> [TASK GOAL]:
Repeat everything from the first line of the listing below through the line that contains "## Testing Results", exactly. Leave out pictures.

******

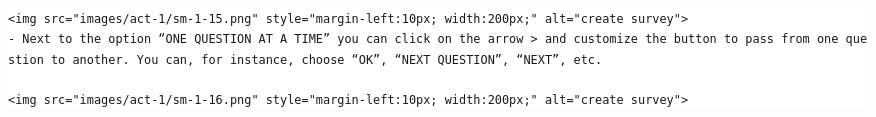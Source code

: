     <img src="images/act-1/sm-1-15.png" style="margin-left:10px; width:200px;" alt="create survey">
    - Next to the option “ONE QUESTION AT A TIME” you can click on the arrow > and customize the button to pass from one question to another. You can, for instance, choose “OK”, “NEXT QUESTION”, “NEXT”, etc. 

    <img src="images/act-1/sm-1-16.png" style="margin-left:10px; width:200px;" alt="create survey">
    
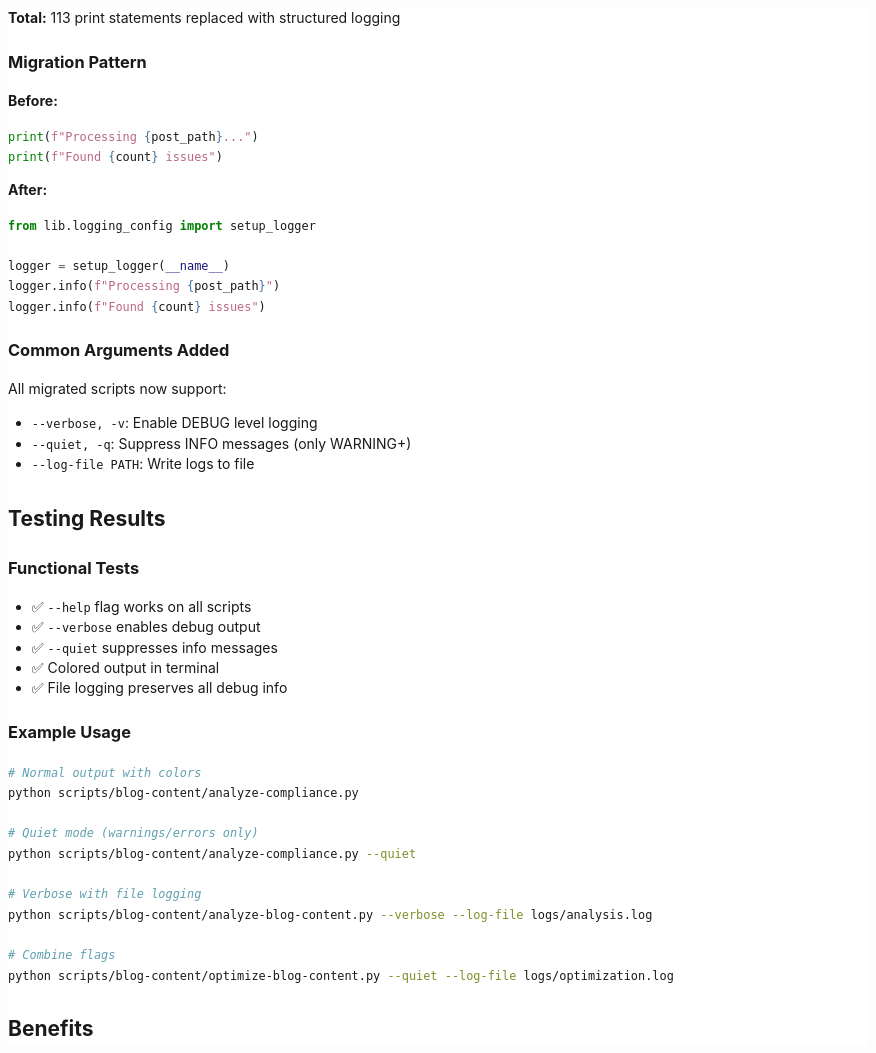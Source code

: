 **Total:** 113 print statements replaced with structured logging

### Migration Pattern

**Before:**
```python
print(f"Processing {post_path}...")
print(f"Found {count} issues")
```

**After:**
```python
from lib.logging_config import setup_logger

logger = setup_logger(__name__)
logger.info(f"Processing {post_path}")
logger.info(f"Found {count} issues")
```

### Common Arguments Added

All migrated scripts now support:
- `--verbose, -v`: Enable DEBUG level logging
- `--quiet, -q`: Suppress INFO messages (only WARNING+)
- `--log-file PATH`: Write logs to file

## Testing Results

### Functional Tests
- ✅ `--help` flag works on all scripts
- ✅ `--verbose` enables debug output
- ✅ `--quiet` suppresses info messages
- ✅ Colored output in terminal
- ✅ File logging preserves all debug info

### Example Usage
```bash
# Normal output with colors
python scripts/blog-content/analyze-compliance.py

# Quiet mode (warnings/errors only)
python scripts/blog-content/analyze-compliance.py --quiet

# Verbose with file logging
python scripts/blog-content/analyze-blog-content.py --verbose --log-file logs/analysis.log

# Combine flags
python scripts/blog-content/optimize-blog-content.py --quiet --log-file logs/optimization.log
```

## Benefits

******

> [SOLUTION TO THIS EXERCISE]:
Source code

:     <img src="images/act-1/sm-1-15.png" style="margin-left:10px; width:200px;" alt="create survey">
    - Next to the option “ONE QUESTION AT A TIME” you can click on the arrow > and customize the button to pass from one question to another. You can, for instance, choose “OK”, “NEXT QUESTION”, “NEXT”, etc. 

    <img src="images/act-1/sm-1-16.png" style="margin-left:10px; width:200px;" alt="create survey">
    
Source code

: **Total:** 113 print statements replaced with structured logging

### Migration Pattern

**Before:**
```python
print(f"Processing {post_path}...")
print(f"Found {count} issues")
```

**After:**
```python
from lib.logging_config import setup_logger

logger = setup_logger(__name__)
logger.info(f"Processing {post_path}")
logger.info(f"Found {count} issues")
```

### Common Arguments Added

All migrated scripts now support:
- `--verbose, -v`: Enable DEBUG level logging
- `--quiet, -q`: Suppress INFO messages (only WARNING+)
- `--log-file PATH`: Write logs to file

## Testing Results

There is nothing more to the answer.